Creíamos que el Estado de Bienestar estaba consolidado y fuera de peligro después de la II Guerra Mundial. Grave error. Lentamente, ha ido configurándose una fuerza conservadora capaz de cuestionar lo que hace unos años no se atrevían: que el Estado de Bienestar debe ser asistencial y de mínimos, no universalizable, ni ser el esqueleto vital de la sociedad sino una prestación caritativa para los más desfavorecidos. La crisis ha sido la excusa perfecta para poner en marcha las reformas.
Resulta paradójico porque el pensamiento y gestión conservadora ha sido el causante de la burbuja inmobiliaria, la especulación financiera, el libre mercado sin controles, y el poco peso del Estado para fiscalizar. Cuando la crisis hizo mella en las estructuras bancarias y empresas multinacionales, se olvidaron de la libertad de mercado y la avaricia por el negocio para reclamar al “Papá Estado” que se hiciera cargo del desastre. Y vuelto a estabilizar el sistema económico, la codicia sigue corrompiendo las estructuras sociales.

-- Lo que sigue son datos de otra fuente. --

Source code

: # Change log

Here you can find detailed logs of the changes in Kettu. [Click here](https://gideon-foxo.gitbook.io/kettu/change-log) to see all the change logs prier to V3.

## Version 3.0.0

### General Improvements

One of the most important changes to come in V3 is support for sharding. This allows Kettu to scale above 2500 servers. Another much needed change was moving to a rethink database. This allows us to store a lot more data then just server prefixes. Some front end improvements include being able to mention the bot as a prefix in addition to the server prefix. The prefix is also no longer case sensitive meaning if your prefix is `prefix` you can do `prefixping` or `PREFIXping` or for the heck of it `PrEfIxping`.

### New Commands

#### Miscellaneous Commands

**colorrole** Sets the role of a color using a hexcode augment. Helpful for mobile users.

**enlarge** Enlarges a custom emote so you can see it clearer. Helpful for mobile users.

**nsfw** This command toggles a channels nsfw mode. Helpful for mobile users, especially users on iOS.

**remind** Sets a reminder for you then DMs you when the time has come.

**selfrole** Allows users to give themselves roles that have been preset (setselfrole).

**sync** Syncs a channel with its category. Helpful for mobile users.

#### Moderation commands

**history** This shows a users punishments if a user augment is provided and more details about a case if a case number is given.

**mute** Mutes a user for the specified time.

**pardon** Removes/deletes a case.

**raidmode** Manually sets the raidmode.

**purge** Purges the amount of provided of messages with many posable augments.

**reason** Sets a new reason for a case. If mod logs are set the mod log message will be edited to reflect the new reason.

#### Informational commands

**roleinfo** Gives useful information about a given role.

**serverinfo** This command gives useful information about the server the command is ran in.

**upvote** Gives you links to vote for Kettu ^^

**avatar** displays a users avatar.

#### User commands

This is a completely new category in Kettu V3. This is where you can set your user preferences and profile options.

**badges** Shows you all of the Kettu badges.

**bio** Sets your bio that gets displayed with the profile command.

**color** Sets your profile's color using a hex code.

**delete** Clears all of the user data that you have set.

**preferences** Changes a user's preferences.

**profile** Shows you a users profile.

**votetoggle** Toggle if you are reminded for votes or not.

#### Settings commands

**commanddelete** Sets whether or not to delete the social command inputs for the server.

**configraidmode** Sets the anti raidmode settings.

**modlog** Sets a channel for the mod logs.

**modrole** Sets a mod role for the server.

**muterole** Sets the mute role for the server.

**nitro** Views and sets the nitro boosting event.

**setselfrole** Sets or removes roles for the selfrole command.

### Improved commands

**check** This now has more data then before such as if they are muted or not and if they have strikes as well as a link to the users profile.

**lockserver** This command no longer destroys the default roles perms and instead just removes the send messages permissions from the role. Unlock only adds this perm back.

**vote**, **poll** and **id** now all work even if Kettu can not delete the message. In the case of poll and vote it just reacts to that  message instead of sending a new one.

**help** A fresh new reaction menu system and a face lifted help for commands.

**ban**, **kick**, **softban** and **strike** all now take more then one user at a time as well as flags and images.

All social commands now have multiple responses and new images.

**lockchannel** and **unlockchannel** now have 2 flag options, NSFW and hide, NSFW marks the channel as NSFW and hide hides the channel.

La reforma del gobierno británico de David Cameron supone mucho más que una serie de recortes en las ayudas y prestaciones sociales. Esta reforma es un ataque al Estado de Bienestar, con dos argumentos falaces: los derechos no son gratis y lo público no es eficiente. Nunca los derechos han sido gratis; cuestan mucho de conquistar, aplicar, compartir y sufragar, pero resulta imposible de llevarlos adelante sin convicción de su valía universal y sin un sistema impositivo justo y distributivo que lo haga viable. Al grito de “¡abajo los impuestos!”, la derecha, siempre y de donde sea, despierta egoísmos individuales pensando que es mejor tener el dinero debajo del ladrillo que contribuir a un sistema público de cobertura social. Tampoco resulta verdad que lo público es igual a ineficiente, aunque su desprestigio y devaluación ayuda a encontrar en la privatización de los servicios el negocio camuflado más beneficioso para unos pocos.

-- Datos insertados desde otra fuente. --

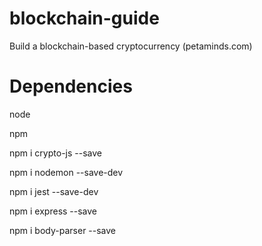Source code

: # blockchain-guide
Build a blockchain-based cryptocurrency (petaminds.com)
# Dependencies
node

npm

npm i crypto-js --save

npm i nodemon --save-dev

npm i jest --save-dev

npm i express --save

npm i body-parser --save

El Estado de bienestar británico va a verse reducido en más de 19.000 millones de libras al año (21.600 millones de euros). Medio millón de funcionarios pierden su empleo. Conseguir una vivienda social va a ser mucho más caro. Hombres y mujeres van a tener que trabajar hasta los 66 años antes de poder cobrar una pensión pública. Una de las medidas más controvertidas y polémicas: se reducirán en un 40% los fondos públicos destinados a la docencia y se permitirá a las universidades más caras duplicar y hasta triplicar el precio máximo de la matrícula. Buen caldo de cultivo para que las universidades privadas hagan su negocio. Y, en medio del revuelo y las protestas, otra vuelta de tuerca de Cameron: “nadie más vivirá a costa del desempleo”; una reducción drástica de las tasas de desempleo acompañado de la acusación de vagos y aprovechados a la clase trabajadora. ¿Acusó Cameron con la misma contundencia a los bancarios, empresarios, financieros y especuladores?

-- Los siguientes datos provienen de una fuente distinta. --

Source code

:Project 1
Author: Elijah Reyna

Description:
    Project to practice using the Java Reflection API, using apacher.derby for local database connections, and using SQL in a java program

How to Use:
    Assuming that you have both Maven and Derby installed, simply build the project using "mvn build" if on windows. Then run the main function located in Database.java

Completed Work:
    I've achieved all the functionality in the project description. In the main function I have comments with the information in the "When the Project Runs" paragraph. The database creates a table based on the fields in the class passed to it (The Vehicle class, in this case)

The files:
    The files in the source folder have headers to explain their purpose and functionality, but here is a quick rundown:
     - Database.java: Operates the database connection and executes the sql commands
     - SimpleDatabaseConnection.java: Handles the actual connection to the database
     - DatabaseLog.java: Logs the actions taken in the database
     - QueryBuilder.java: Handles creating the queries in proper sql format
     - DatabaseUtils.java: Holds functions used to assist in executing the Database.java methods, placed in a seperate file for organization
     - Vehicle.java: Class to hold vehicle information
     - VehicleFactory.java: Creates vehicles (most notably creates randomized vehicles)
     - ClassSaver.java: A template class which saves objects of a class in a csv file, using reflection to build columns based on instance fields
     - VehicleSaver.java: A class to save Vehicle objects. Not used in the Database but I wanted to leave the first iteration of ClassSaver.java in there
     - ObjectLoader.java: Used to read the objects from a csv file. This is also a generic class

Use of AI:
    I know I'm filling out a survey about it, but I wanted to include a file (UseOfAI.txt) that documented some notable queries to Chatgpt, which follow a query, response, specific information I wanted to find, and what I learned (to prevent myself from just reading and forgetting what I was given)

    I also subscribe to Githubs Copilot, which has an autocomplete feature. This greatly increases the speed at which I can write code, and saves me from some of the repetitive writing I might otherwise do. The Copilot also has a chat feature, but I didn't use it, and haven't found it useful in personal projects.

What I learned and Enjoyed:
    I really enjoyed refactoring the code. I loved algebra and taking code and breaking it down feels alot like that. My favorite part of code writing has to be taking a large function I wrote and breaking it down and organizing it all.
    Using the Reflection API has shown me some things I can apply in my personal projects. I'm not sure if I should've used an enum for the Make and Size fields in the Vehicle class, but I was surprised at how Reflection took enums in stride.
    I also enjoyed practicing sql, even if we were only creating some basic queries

Como dice Adela Cortina, que la economía resulte incapaz, en nuestros días, de alimentar a todos los seres humanos es un fracaso sin precedentes y estrepitoso. Del que nadie, añadiría yo, parece tener ninguna responsabilidad. Porque, en momentos de crisis, se alienta el individualismo más egoísta preconizando su regla de oro “no inviertas en los demás más esfuerzos del que pueda proporcionarte un beneficio”.
Esto no va de broma. La víctima de la crisis actual es el Estado de Bienestar, aunque da la impresión de que para los conservadores, en lugar de víctima, es claramente culpable.
Un suspiro para recordar las palabras de Kant: “hasta un pueblo de demonios, sin sentido de la justicia, estaría interesado en construir un Estado de Derecho siempre que los demonios fueran racionales”. El problema es que nadie ha dicho si nuestros demonios son racionales e inteligentes.